Memang bahagia, tapi setelah itu saya dan mungkin semua teman-teman yang sudah diwisuda akan terganjal oleh satu pertanyaan, "Ngapain ya habis ini?". Iya, pertanyaan itu memang sudah diwanti-iwanti oleh senior-senior yang sudah diwisuda duluan. Katanya, "Untuk bisa sampai menjadi sarjana itu memang bikin pusing, tapi lebih pusing lagi setelah menjadi sarjana". Tampaknya sekarang banyak sarjana muda sedang mengalami fase ini. Pusing karena titel sudah punya tapi belum ada pekerjaan (kecuali yang niat mau kuliah lagi). Kadang malu sama tetangga yang bertanya, "Sarjana, sekarang kerja dimana?"- sementara kita hanya menjawab dengan terus terang sambil tersenyum malu. Tapi ada juga yang bohong macam-macam, biar tidak malu-maluin.

Ironis, tapi itulah terjadi. Pekerjaan menjadi semakin sulit didapat. Mungkin karena sarjana sudah terlalu banyak, sehingga hanya sebagian kecil saja yang beruntung langsung mendapat pekerjaan. Atau karena standar yang semakin tinggi disyaratkan oleh lembaga atau perusahaan penerima kerja. Contohnya bahwa syarat pelamar adalah harus orang yang sudah punya pengalaman kerja sekian tahun pada posisi tersebut. Ini menjadi sulit karena kebanyakan sarjana adalah fresh graduate yang belum berpengalaman.

Di sisi lain memang instansi atau perusahaan-perusahaan tidak mau mengambil resiko merekrut pegawai baru yang belum berpengalaman. Tapi kalau semua tempat kerja menyaratkan hal tersebut, tentu tidak ada sarjana yang kemudian menjadi berpengalaman jika tidak diberikan kesempatan kerja terlebih dahulu.
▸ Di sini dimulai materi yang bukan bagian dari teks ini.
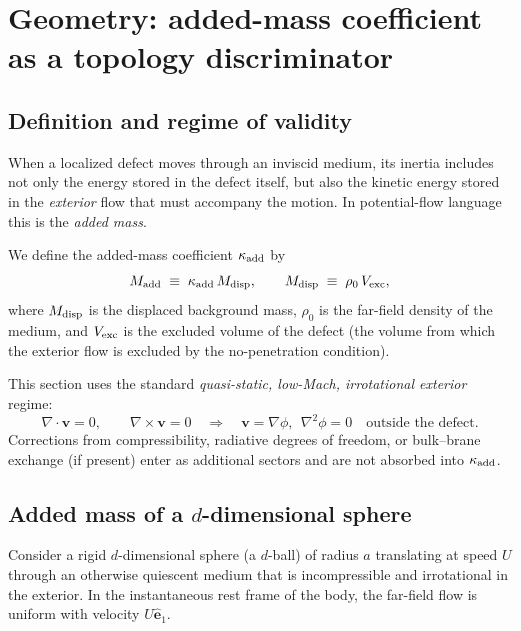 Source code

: \documentclass[11pt]{article}
\begin{document}
\section{Geometry: added-mass coefficient as a topology discriminator}
\label{sec:added_mass}

\subsection{Definition and regime of validity}

When a localized defect moves through an inviscid medium, its inertia includes not only the energy stored in the defect itself, but also the kinetic energy stored in the \emph{exterior} flow that must accompany the motion.  In potential-flow language this is the \emph{added mass}.

We define the added-mass coefficient \(\kappa_{\rm add}\) by
\begin{equation}
  M_{\rm add} \;\equiv\; \kappa_{\rm add}\,M_{\rm disp},
  \qquad
  M_{\rm disp} \;\equiv\; \rho_0\,V_{\rm exc},
\end{equation}
where \(M_{\rm disp}\) is the displaced background mass, \(\rho_0\) is the far-field density of the medium, and \(V_{\rm exc}\) is the excluded volume of the defect (the volume from which the exterior flow is excluded by the no-penetration condition).

This section uses the standard \emph{quasi-static, low-Mach, irrotational exterior} regime:
\begin{equation}
  \nabla\cdot \mathbf v = 0, \qquad \nabla\times \mathbf v = 0
  \quad\Rightarrow\quad \mathbf v = \nabla\phi,\ \ \nabla^2\phi=0
  \quad \text{outside the defect.}
\end{equation}
Corrections from compressibility, radiative degrees of freedom, or bulk--brane exchange (if present) enter as additional sectors and are not absorbed into \(\kappa_{\rm add}\).

\subsection{Added mass of a \(d\)-dimensional sphere}

Consider a rigid \(d\)-dimensional sphere (a \(d\)-ball) of radius \(a\) translating at speed \(U\) through an otherwise quiescent medium that is incompressible and irrotational in the exterior.  In the instantaneous rest frame of the body, the far-field flow is uniform with velocity \(U\hat{\mathbf e}_1\).
\end{document}
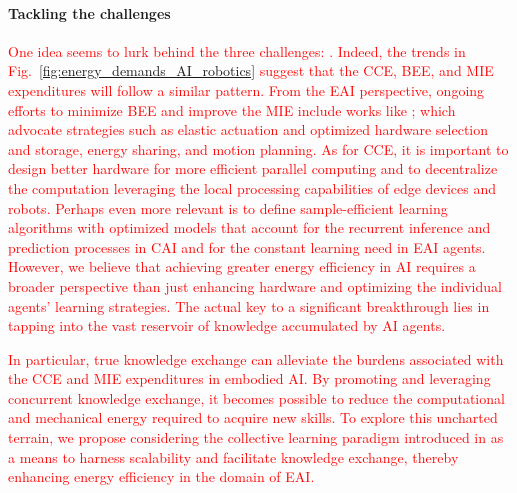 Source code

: \documentclass[12pt]{article}
\newcommand\myhl[1]{\textcolor{red}{#1}}
\renewcommand{\emph}[1]{\textit{#1}}
\begin{document}
\paragraph*{\textbf{Tackling the challenges}}
\myhl{One idea seems to lurk behind the three challenges: \emph{\say{more AI applications, more energy demand}}. Indeed, the trends in Fig.~\ref{fig:energy_demands_AI_robotics} suggest that the CCE, BEE, and MIE expenditures will follow a similar pattern. From the EAI perspective, ongoing efforts to minimize BEE and improve the MIE include works like \cite{schroder2014, chalmers2015, mohammed2014, chemnitz2011}; which advocate strategies such as elastic actuation and optimized hardware selection and storage, energy sharing, and motion planning. As for CCE, it is important to design better hardware for more efficient parallel computing and to decentralize the computation leveraging the local processing capabilities of edge devices and robots. Perhaps even more relevant is to define sample-efficient learning algorithms with optimized models that account for the recurrent inference and prediction processes in CAI and for the constant learning need in EAI agents. However, we believe that achieving greater energy efficiency in AI requires a broader perspective than just enhancing hardware and optimizing the individual agents' learning strategies. The actual key to a significant breakthrough lies in tapping into the vast reservoir of knowledge accumulated by AI agents.} 

\myhl{In particular, true knowledge exchange can alleviate the burdens associated with the CCE and MIE expenditures in embodied AI. By promoting and leveraging concurrent knowledge exchange, it becomes possible to reduce the computational and mechanical energy required to acquire new skills. To explore this uncharted terrain, we propose considering the collective learning paradigm introduced in \cite{Haddadin2014SystemzumErstellen,Haddadin2015Systemgeneratingsets} as a means to harness scalability and facilitate knowledge exchange, thereby enhancing energy efficiency in the domain of EAI.}


\end{document}
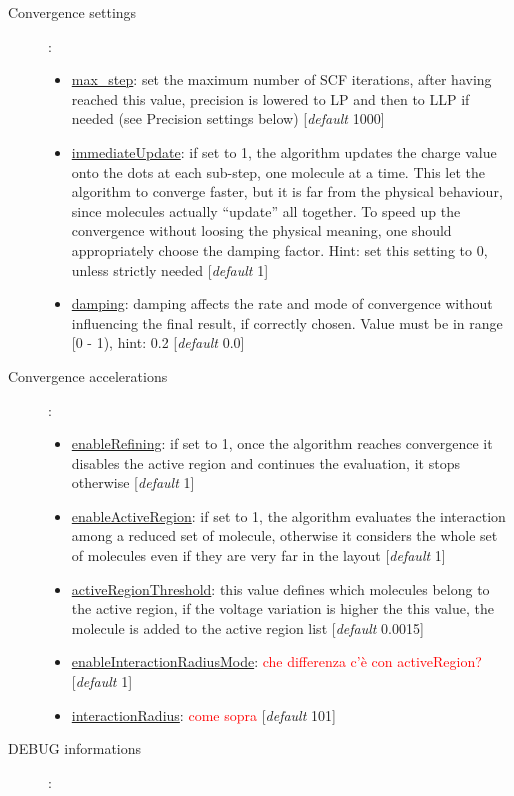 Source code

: \documentclass[a4paper,10pt]{article}
\begin{document}
\begin{description}
\begin{itemize}
	\end{itemize}
\item[Convergence settings]:
	\begin{itemize}
	\item \underline{max\_step}: set the maximum number of SCF iterations, after having reached this value, precision is lowered to LP and then to LLP if needed (see Precision settings below) [\textit{default} 1000] 
	\item \underline{immediateUpdate}: if set to 1, the algorithm updates the charge value onto the dots at each sub-step, one molecule at a time. This let the algorithm to converge faster, but it is far from the physical behaviour, since molecules actually \enquote{update} all together. To speed up the convergence without loosing the physical meaning, one should appropriately choose the damping factor. Hint: set this setting to 0, unless strictly needed [\textit{default} 1] 
	\item \underline{damping}: damping affects the rate and mode of convergence without influencing the final result, if correctly chosen. Value must be in range [0 - 1), hint: 0.2 [\textit{default} 0.0] 
	\end{itemize}
\item[Convergence accelerations]:
	\begin{itemize}
	\item \underline{enableRefining}: if set to 1, once the algorithm reaches convergence it disables the active region and continues the evaluation, it stops otherwise [\textit{default} 1] 
	\item \underline{enableActiveRegion}: if set to 1, the algorithm evaluates the interaction among a reduced set of molecule, otherwise it considers the whole set of molecules even if they are very far in the layout [\textit{default} 1] 
	\item \underline{activeRegionThreshold}: this value defines which molecules belong to the active region, if the voltage variation is higher  the this value, the molecule is added to the active region list [\textit{default} 0.0015] 
	\item \underline{enableInteractionRadiusMode}: \textcolor{red}{che differenza c'è con activeRegion?} [\textit{default} 1] 
	\item \underline{interactionRadius}: \textcolor{red}{come sopra} [\textit{default} 101] 
	\end{itemize}
\item[DEBUG informations]:
	\begin{itemize}

\end{itemize}
\end{description}
\end{document}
Ini adalah potret kisah tragis  para sarjana. Sarjana-sarjana muda Indonesia banyak yang nganggur. Ada banyak ketidakpercayaan dunia kerja pada dunia pendidikan yang akhirnya menyulitkan masyarakat dan bangsa ini sendiri. Tentu ada penyebabnya. Bisa jadi karena ketidakmampuan lembaga pendidikan memahami apa yang dibutuhkan dalam dunia kerja, atau standar berbeda yang diterapkan oleh dunia kerja dan pendidikan. Misalnya terjadi dimana orang yang mumpuni atau berprestasi di kampus atau di sekolah ternyata biasa-biasa saja di tempat kerja, bahkan jauh dari harapan kompetensi pada bidang tersebut.

Bisa juga karena banyaknya orang yang memakai ijazah atau nilai akademik palsu yang dibeli dari orang-orang yang tidak bertanggungjawab, sehingga ketika kepercayaan itu diberikan oleh instansi atau perusahaan, orang tersebut tidak bisa menjalankan pekerjaan dengan baik karena memang ia tidak punya kompetensi yang bagus dalam bidang tersebut. Sehingga penyerap tenaga kerja memandang sama semua sarjana bahwa mereka belum tentu memiliki kompetensi sesuai dengan ijazah atau nilai akademik mereka, padahal orang yang benar-benar punya prestasi tentu berkompetensi bagus dalam pekerjaannya. Bisa dikatakan, perbuatan tidak jujur segelintir orang telah merusak image sarjana-sarjana muda berprestasi bangsa ini.

Akan tetapi, sarjana tetaplah sarjana yang memiliki ilmu dan wawasan yang lebih baik dari kebanyakan masyarakat biasa. Oleh karena itu, sarjana tidak boleh patah arang, sarjana sejati harus mampu membuktikan bahwa ia bisa memberi manfaat bagi bangsa ini. Jangan sampai sarjana jadi penganggur, karena pengangguran adalah masalah di negeri ini. Sarjana adalah titel keilmuan yang harus memberi manfaat, bukan malah menjadi bagian dari masalah dalam masyarakat.